The Lambda function write-kinesis-to-s3
processes records from the Kinesis stream. These records are base64-encoded, and the function decodes them, concatenates the records, and stores them as a text file in an S3 bucket s3-bucket-de
, naming the file with a unique timestamp.
The Lambda function write-to-dynamodb
processes data from the Kinesis stream to update two DynamoDB tables: customers and invoices. It decodes the base64-encoded data into a dictionary. For each record, the function updates the customers table using CustomerID as the primary key and adds information related to the specific InvoiceNo . Then, it updates the invoices table with stock details using InvoiceNo as the key. After processing, the function confirms the number of successfully processed records.

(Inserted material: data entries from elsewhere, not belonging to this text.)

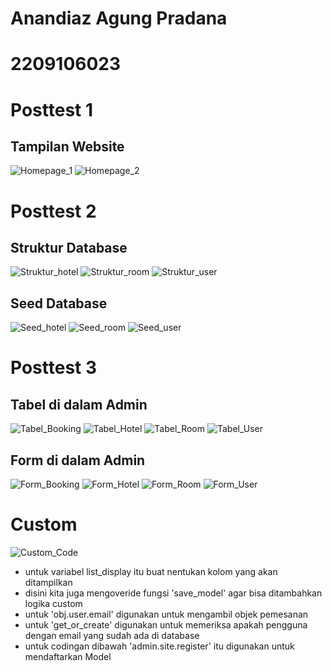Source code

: # Anandiaz Agung Pradana
# 2209106023

# Posttest 1
## Tampilan Website
![Homepage_1](Screenshoot_Web/Homepage_1.png)
![Homepage_2](Screenshoot_Web/Homepage_2.png)

# Posttest 2
## Struktur Database
![Struktur_hotel](Screenshoot_Web/Struktur_Hotel.png)
![Struktur_room](Screenshoot_Web/Struktur_Room.png)
![Struktur_user](Screenshoot_Web/Struktur_User.png)

## Seed Database
![Seed_hotel](Screenshoot_Web/Seed_Hotel.png)
![Seed_room](Screenshoot_Web/Seed_Room.png)
![Seed_user](Screenshoot_Web/Seed_User.png)

# Posttest 3
## Tabel di dalam Admin
![Tabel_Booking](Screenshoot_Web/TabelAdmin_Booking.png)
![Tabel_Hotel](Screenshoot_Web/TabelAdmin_Hotel.png)
![Tabel_Room](Screenshoot_Web/TabelAdmin_Room.png)
![Tabel_User](Screenshoot_Web/TabelAdmin_User.png)

## Form di dalam Admin
![Form_Booking](Screenshoot_Web/FormAdmin_Booking.png)
![Form_Hotel](Screenshoot_Web/FormAdmin_Hotel.png)
![Form_Room](Screenshoot_Web/FormAdmin_Room.png)
![Form_User](Screenshoot_Web/FormAdmin_User.png)

# Custom
![Custom_Code](Screenshoot_Web/Custom_Code.png)

- untuk variabel list_display itu buat nentukan kolom yang akan ditampilkan
- disini kita juga mengoveride fungsi 'save_model' agar bisa ditambahkan logika custom
- untuk 'obj.user.email' digunakan untuk mengambil objek pemesanan
- untuk 'get_or_create' digunakan untuk memeriksa apakah pengguna dengan email yang sudah ada di database
- untuk codingan dibawah 'admin.site.register' itu digunakan untuk mendaftarkan Model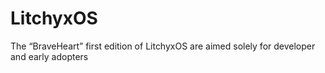 # LitchyxOS
The “BraveHeart” first edition of LitchyxOS are aimed solely for developer and early adopters
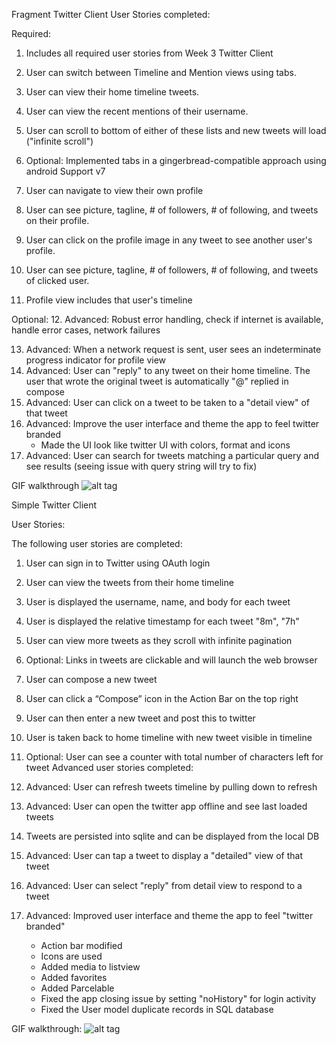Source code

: Fragment Twitter Client
User Stories completed:

Required:
1. Includes all required user stories from Week 3 Twitter Client

2. User can switch between Timeline and Mention views using tabs.

3. User can view their home timeline tweets.
4. User can view the recent mentions of their username.
5. User can scroll to bottom of either of these lists and new tweets will load ("infinite scroll")
6. Optional: Implemented tabs in a gingerbread-compatible approach using android Support v7
7. User can navigate to view their own profile
8. User can see picture, tagline, # of followers, # of following, and tweets on their profile.
9. User can click on the profile image in any tweet to see another user's profile.
10. User can see picture, tagline, # of followers, # of following, and tweets of clicked user.
11. Profile view includes that user's timeline

Optional:
12. Advanced: Robust error handling, check if internet is available, handle error cases, network failures

13. Advanced: When a network request is sent, user sees an indeterminate progress indicator for profile view
14. Advanced: User can "reply" to any tweet on their home timeline. The user that wrote the original tweet is automatically "@" replied in compose
15. Advanced: User can click on a tweet to be taken to a "detail view" of that tweet
16. Advanced: Improve the user interface and theme the app to feel twitter branded
     - Made the UI look like twitter UI with colors, format and icons
17. Advanced: User can search for tweets matching a particular query and see results (seeing issue with query string will try to fix)

GIF walkthrough
![alt tag](https://github.com/vvalluri/SimpleTwitterClient/blob/master/codepath-simpletwitterclient-fragments-1.gif)




Simple Twitter Client

User Stories:

The following user stories are completed:

1. User can sign in to Twitter using OAuth login
2. User can view the tweets from their home timeline
3. User is displayed the username, name, and body for each tweet
4. User is displayed the relative timestamp for each tweet "8m", "7h"
5. User can view more tweets as they scroll with infinite pagination
6. Optional: Links in tweets are clickable and will launch the web browser
7. User can compose a new tweet
8. User can click a “Compose” icon in the Action Bar on the top right
9. User can then enter a new tweet and post this to twitter
10. User is taken back to home timeline with new tweet visible in timeline
11. Optional: User can see a counter with total number of characters left for tweet
Advanced user stories completed:

1. Advanced: User can refresh tweets timeline by pulling down to refresh
2. Advanced: User can open the twitter app offline and see last loaded tweets
3. Tweets are persisted into sqlite and can be displayed from the local DB
4. Advanced: User can tap a tweet to display a "detailed" view of that tweet
5. Advanced: User can select "reply" from detail view to respond to a tweet
6. Advanced: Improved user interface and theme the app to feel "twitter branded"
   - Action bar modified
   - Icons are used
   - Added media to listview
   - Added favorites
   - Added Parcelable
   - Fixed the app closing issue by setting "noHistory" for login activity
   - Fixed the User model duplicate records in SQL database

GIF walkthrough:
![alt tag](https://github.com/vvalluri/SimpleTwitterClient/blob/master/codepath-simpletwitterclient-3.gif)


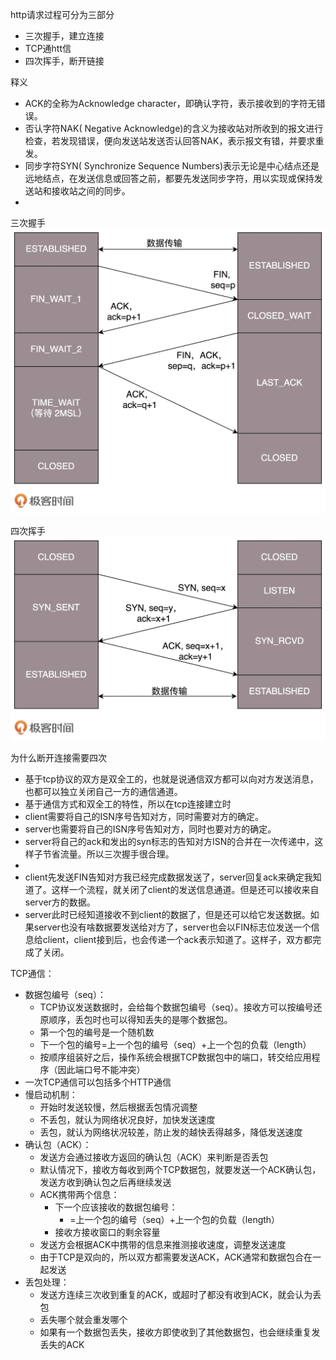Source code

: http请求过程可分为三部分

* 三次握手，建立连接
* TCP通htt信
* 四次挥手，断开链接

释义

* ACK的全称为Acknowledge character，即确认字符，表示接收到的字符无错误。
* 否认字符NAK( Negative Acknowledge)的含义为接收站对所收到的报文进行检查，若发现错误，便向发送站发送否认回答NAK，表示报文有错，并要求重发。
* 同步字符SYN( Synchronize Sequence Numbers)表示无论是中心结点还是远地结点，在发送信息或回答之前，都要先发送同步字符，用以实现或保持发送站和接收站之间的同步。
*

三次握手
![http1](./../images/http1.jpg)

四次挥手
![http2](./../images/http2.jpg)

为什么断开连接需要四次

* 基于tcp协议的双方是双全工的，也就是说通信双方都可以向对方发送消息，也都可以独立关闭自己一方的通信通道。
* 基于通信方式和双全工的特性，所以在tcp连接建立时
* client需要将自己的ISN序号告知对方，同时需要对方的确定。
* server也需要将自己的ISN序号告知对方，同时也要对方的确定。
* server将自己的ack和发出的syn标志的告知对方ISN的合并在一次传递中，这样子节省流量。所以三次握手很合理。
*
* client先发送FIN告知对方我已经完成数据发送了，server回复ack来确定我知道了。这样一个流程，就关闭了client的发送信息通道。但是还可以接收来自server方的数据。
* server此时已经知道接收不到client的数据了，但是还可以给它发送数据。如果server也没有啥数据要发送给对方了，server也会以FIN标志位发送一个信息给client，client接到后，也会传递一个ack表示知道了。这样子，双方都完成了关闭。

TCP通信：

* 数据包编号（seq）：
  * TCP协议发送数据时，会给每个数据包编号（seq）。接收方可以按编号还原顺序，丢包时也可以得知丢失的是哪个数据包。
  * 第一个包的编号是一个随机数
  * 下一个包的编号=上一个包的编号（seq）+上一个包的负载（length）
  * 按顺序组装好之后，操作系统会根据TCP数据包中的端口，转交给应用程序（因此端口号不能冲突）
* 一次TCP通信可以包括多个HTTP通信
* 慢启动机制：
  * 开始时发送较慢，然后根据丢包情况调整
  * 不丢包，就认为网络状况良好，加快发送速度
  * 丢包，就认为网络状况较差，防止发的越快丢得越多，降低发送速度
* 确认包（ACK）：
  * 发送方会通过接收方返回的确认包（ACK）来判断是否丢包
  * 默认情况下，接收方每收到两个TCP数据包，就要发送一个ACK确认包，发送方收到确认包之后再继续发送
  * ACK携带两个信息：
    * 下一个应该接收的数据包编号：
      * =上一个包的编号（seq）+上一个包的负载（length）
    * 接收方接收窗口的剩余容量
  * 发送方会根据ACK中携带的信息来推测接收速度，调整发送速度
  * 由于TCP是双向的，所以双方都需要发送ACK，ACK通常和数据包合在一起发送
* 丢包处理：
  * 发送方连续三次收到重复的ACK，或超时了都没有收到ACK，就会认为丢包
  * 丢失哪个就会重发哪个
  * 如果有一个数据包丢失，接收方即使收到了其他数据包，也会继续重复发丢失的ACK
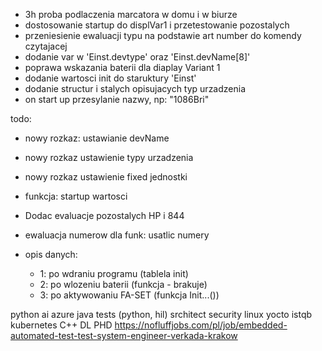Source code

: - 3h proba podlaczenia marcatora w domu i w biurze
- dostosowanie startup do displVar1 i przetestowanie pozostalych
- przeniesienie ewaluacji typu na podstawie art number do komendy czytajacej
- dodanie var w 'Einst.devtype' oraz 'Einst.devName[8]'
- poprawa wskazania baterii dla diaplay Variant 1
- dodanie wartosci init do staruktury 'Einst'
- dodanie structur i stalych opisujacych typ urzadzenia
- on start up przesylanie nazwy, np: "1086Bri"



todo:
- nowy rozkaz: ustawianie devName
- nowy rozkaz ustawienie typy urzadzenia
- nowy rozkaz ustawienie fixed jednostki
- funkcja: startup wartosci 
- Dodac evaluacje pozostalych HP i 844
- ewaluacja numerow dla funk: usatlic numery

- opis danych:
	- 1: po wdraniu programu (tablela init)
	- 2: po wlozeniu  baterii (funkcja - brakuje)
	- 3: po aktywowaniu FA-SET (funkcja Init...())

python
ai
azure
java
tests (python, hil)
srchitect
security
linux
yocto
istqb
kubernetes
C++
DL PHD
https://nofluffjobs.com/pl/job/embedded-automated-test-test-system-engineer-verkada-krakow

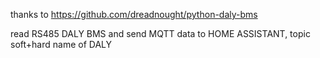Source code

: thanks to  https://github.com/dreadnought/python-daly-bms

read RS485 DALY BMS and send MQTT data to HOME ASSISTANT, topic soft+hard name of DALY
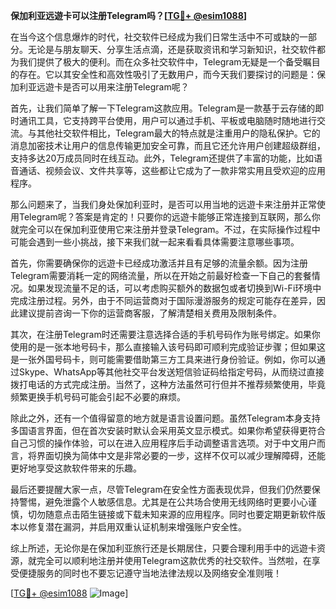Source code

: **保加利亚远遊卡可以注册Telegram吗？[[TG💪+ @esim1088](https://t.me/s/esim1088)]**

在当今这个信息爆炸的时代，社交软件已经成为我们日常生活中不可或缺的一部分。无论是与朋友聊天、分享生活点滴，还是获取资讯和学习新知识，社交软件都为我们提供了极大的便利。而在众多社交软件中，Telegram无疑是一个备受瞩目的存在。它以其安全性和高效性吸引了无数用户，而今天我们要探讨的问题是：保加利亚远遊卡是否可以用来注册Telegram呢？

首先，让我们简单了解一下Telegram这款应用。Telegram是一款基于云存储的即时通讯工具，它支持跨平台使用，用户可以通过手机、平板或电脑随时随地进行交流。与其他社交软件相比，Telegram最大的特点就是注重用户的隐私保护。它的消息加密技术让用户的信息传输更加安全可靠，而且它还允许用户创建超级群组，支持多达20万成员同时在线互动。此外，Telegram还提供了丰富的功能，比如语音通话、视频会议、文件共享等，这些都让它成为了一款非常实用且受欢迎的应用程序。

那么问题来了，当我们身处保加利亚时，是否可以用当地的远遊卡来注册并正常使用Telegram呢？答案是肯定的！只要你的远遊卡能够正常连接到互联网，那么你就完全可以在保加利亚使用它来注册并登录Telegram。不过，在实际操作过程中可能会遇到一些小挑战，接下来我们就一起来看看具体需要注意哪些事项。

首先，你需要确保你的远遊卡已经成功激活并且有足够的流量余额。因为注册Telegram需要消耗一定的网络流量，所以在开始之前最好检查一下自己的套餐情况。如果发现流量不足的话，可以考虑购买额外的数据包或者切换到Wi-Fi环境中完成注册过程。另外，由于不同运营商对于国际漫游服务的规定可能存在差异，因此建议提前咨询一下你的运营商客服，了解清楚相关费用及限制条件。

其次，在注册Telegram时还需要注意选择合适的手机号码作为账号绑定。如果你使用的是一张本地号码卡，那么直接输入该号码即可顺利完成验证步骤；但如果这是一张外国号码卡，则可能需要借助第三方工具来进行身份验证。例如，你可以通过Skype、WhatsApp等其他社交平台发送短信验证码给指定号码，从而绕过直接拨打电话的方式完成注册。当然了，这种方法虽然可行但并不推荐频繁使用，毕竟频繁更换手机号码可能会引起不必要的麻烦。

除此之外，还有一个值得留意的地方就是语言设置问题。虽然Telegram本身支持多国语言界面，但在首次安装时默认会采用英文显示模式。如果你希望获得更符合自己习惯的操作体验，可以在进入应用程序后手动调整语言选项。对于中文用户而言，将界面切换为简体中文是非常必要的一步，这样不仅可以减少理解障碍，还能更好地享受这款软件带来的乐趣。

最后还要提醒大家一点，尽管Telegram在安全性方面表现优异，但我们仍然要保持警惕，避免泄露个人敏感信息。尤其是在公共场合使用无线网络时更要小心谨慎，切勿随意点击陌生链接或下载未知来源的应用程序。同时也要定期更新软件版本以修复潜在漏洞，并启用双重认证机制来增强账户安全性。

综上所述，无论你是在保加利亚旅行还是长期居住，只要合理利用手中的远遊卡资源，就完全可以顺利地注册并使用Telegram这款优秀的社交软件。当然啦，在享受便捷服务的同时也不要忘记遵守当地法律法规以及网络安全准则哦！

[[TG💪+ @esim1088](https://t.me/s/esim1088) ![Image](https://i.postimg.cc/4NQfJmqS/Snipaste-2025-05-13-00-14-12.png)]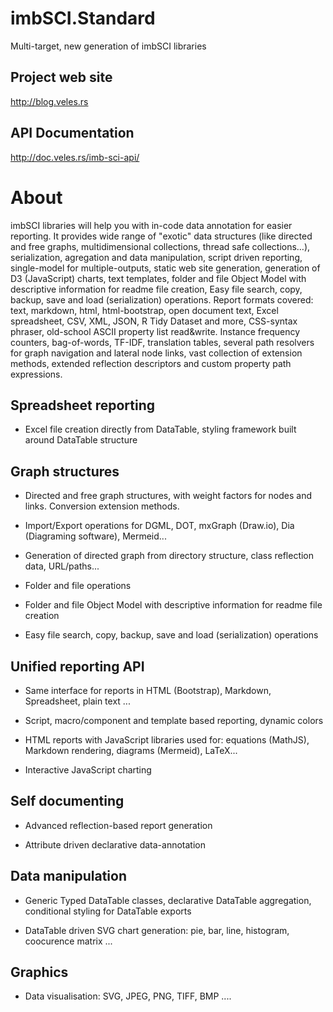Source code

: # imbSCI.Standard
Multi-target, new generation of imbSCI libraries

## Project web site
http://blog.veles.rs

## API Documentation
http://doc.veles.rs/imb-sci-api/

# About
imbSCI libraries will help you with in-code data annotation for easier reporting. It provides wide range of "exotic" data structures (like directed and free graphs, multidimensional collections, thread safe collections…), serialization, agregation and data manipulation, script driven reporting, single-model for multiple-outputs, static web site generation, generation of D3 (JavaScript) charts, text templates, folder and file Object Model with descriptive information for readme file creation, Easy file search, copy, backup, save and load (serialization) operations. Report formats covered: text, markdown, html, html-bootstrap, open document text, Excel spreadsheet, CSV, XML, JSON, R Tidy Dataset and more, CSS-syntax phraser, old-school ASCII property list read&write. Instance frequency counters, bag-of-words, TF-IDF, translation tables, several path resolvers for graph navigation and lateral node links, vast collection of extension methods, extended reflection descriptors and custom property path expressions.

## Spreadsheet reporting

- Excel file creation directly from DataTable, styling framework built around DataTable structure

## Graph structures

 - Directed and free graph structures, with weight factors for nodes and links. Conversion extension methods.

 - Import/Export operations for DGML, DOT, mxGraph (Draw.io), Dia (Diagraming software), Mermeid...

 - Generation of directed graph from directory structure, class reflection data, URL/paths...

 - Folder and file operations

 - Folder and file Object Model with descriptive information for readme file creation

 - Easy file search, copy, backup, save and load (serialization) operations

## Unified reporting API

 - Same interface for reports in HTML (Bootstrap), Markdown, Spreadsheet, plain text ...

 - Script, macro/component and template based reporting, dynamic colors

 - HTML reports with JavaScript libraries used for: equations (MathJS), Markdown rendering, diagrams (Mermeid), LaTeX...

 - Interactive JavaScript charting

## Self documenting

 - Advanced reflection-based report generation

 - Attribute driven declarative data-annotation

## Data manipulation

 - Generic Typed DataTable classes, declarative DataTable aggregation, conditional styling for DataTable exports

 - DataTable driven SVG chart generation: pie, bar, line, histogram, coocurence matrix ...

## Graphics

 - Data visualisation: SVG, JPEG, PNG, TIFF, BMP ....
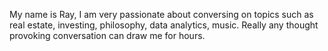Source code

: My name is Ray, I am very passionate about conversing on topics such as real estate, investing, philosophy, data analytics, music. Really any thought provoking conversation can draw me for hours.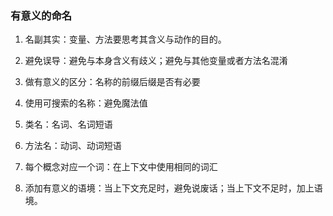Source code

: ### 有意义的命名



1. 名副其实：变量、方法要思考其含义与动作的目的。

2. 避免误导：避免与本身含义有歧义；避免与其他变量或者方法名混淆
3. 做有意义的区分：名称的前缀后缀是否有必要
4. 使用可搜索的名称：避免魔法值
5. 类名：名词、名词短语
6. 方法名：动词、动词短语
7. 每个概念对应一个词：在上下文中使用相同的词汇
8. 添加有意义的语境：当上下文充足时，避免说废话；当上下文不足时，加上语境。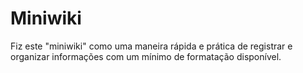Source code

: Miniwiki
========

Fiz este "miniwiki" como uma maneira rápida e prática de registrar
e organizar informações com um mínimo de formatação disponível.

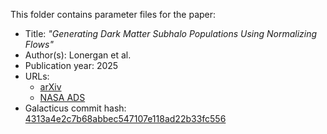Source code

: This folder contains parameter files for the paper:

* Title: _"Generating Dark Matter Subhalo Populations Using Normalizing Flows"_
* Author(s): Lonergan et al.
* Publication year: 2025
* URLs:
  * [arXiv](https://arxiv.org/abs/2504.15468)
  * [NASA ADS](https://ui.adsabs.harvard.edu/abs/2025arXiv250415468L)
* Galacticus commit hash: [4313a4e2c7b68abbec547107e118ad22b33fc556](https://github.com/galacticusorg/galacticus/commit/4313a4e2c7b68abbec547107e118ad22b33fc556)
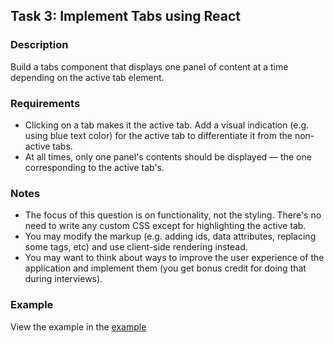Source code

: ## Task 3: Implement Tabs using React

### Description

Build a tabs component that displays one panel of content at a time depending on
the active tab element.

### Requirements

- Clicking on a tab makes it the active tab. Add a visual indication (e.g. using
  blue text color) for the active tab to differentiate it from the non-active
  tabs.
- At all times, only one panel's contents should be displayed — the one
  corresponding to the active tab's.

### Notes

- The focus of this question is on functionality, not the styling. There's no
  need to write any custom CSS except for highlighting the active tab.
- You may modify the markup (e.g. adding ids, data attributes, replacing some
  tags, etc) and use client-side rendering instead.
- You may want to think about ways to improve the user experience of the
  application and implement them (you get bonus credit for doing that during
  interviews).

### Example

View the example in
the [example](https://drive.google.com/file/d/1nmdN6fM7o6lrJrG1IAEPGi3fiYNvOSg0/view?usp=sharing) 

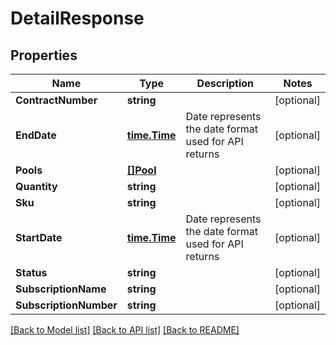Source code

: # DetailResponse

## Properties

Name | Type | Description | Notes
------------ | ------------- | ------------- | -------------
**ContractNumber** | **string** |  | [optional] 
**EndDate** | [**time.Time**](time.Time.md) | Date represents the date format used for API returns | [optional] 
**Pools** | [**[]Pool**](Pool.md) |  | [optional] 
**Quantity** | **string** |  | [optional] 
**Sku** | **string** |  | [optional] 
**StartDate** | [**time.Time**](time.Time.md) | Date represents the date format used for API returns | [optional] 
**Status** | **string** |  | [optional] 
**SubscriptionName** | **string** |  | [optional] 
**SubscriptionNumber** | **string** |  | [optional] 

[[Back to Model list]](../README.md#documentation-for-models) [[Back to API list]](../README.md#documentation-for-api-endpoints) [[Back to README]](../README.md)


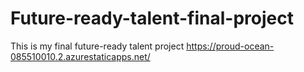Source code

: # Future-ready-talent-final-project
This is my final future-ready talent project
https://proud-ocean-085510010.2.azurestaticapps.net/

This pipeline transfers real-time data from the Kinesis Stream APIData
to an Amazon Redshift table firehose_transactions
for analysis and visualization.
1. Kinesis Stream: Data is ingested from the Kinesis stream.
2. Kinesis Firehose: Manages and buffers the data, then writes it to an intermediate S3 bucket fire-hose-redshift
.
3. S3 Storage: Temporarily stores the data.
4. Redshift Table: The data is copied from S3 into a Redshift table.
5. Analysis and Visualization: The data in Redshift can be queried and visualized using tools like *LookerStudio.
This pipeline automates real-time data ingestion into Redshift for easy analytics and reporting.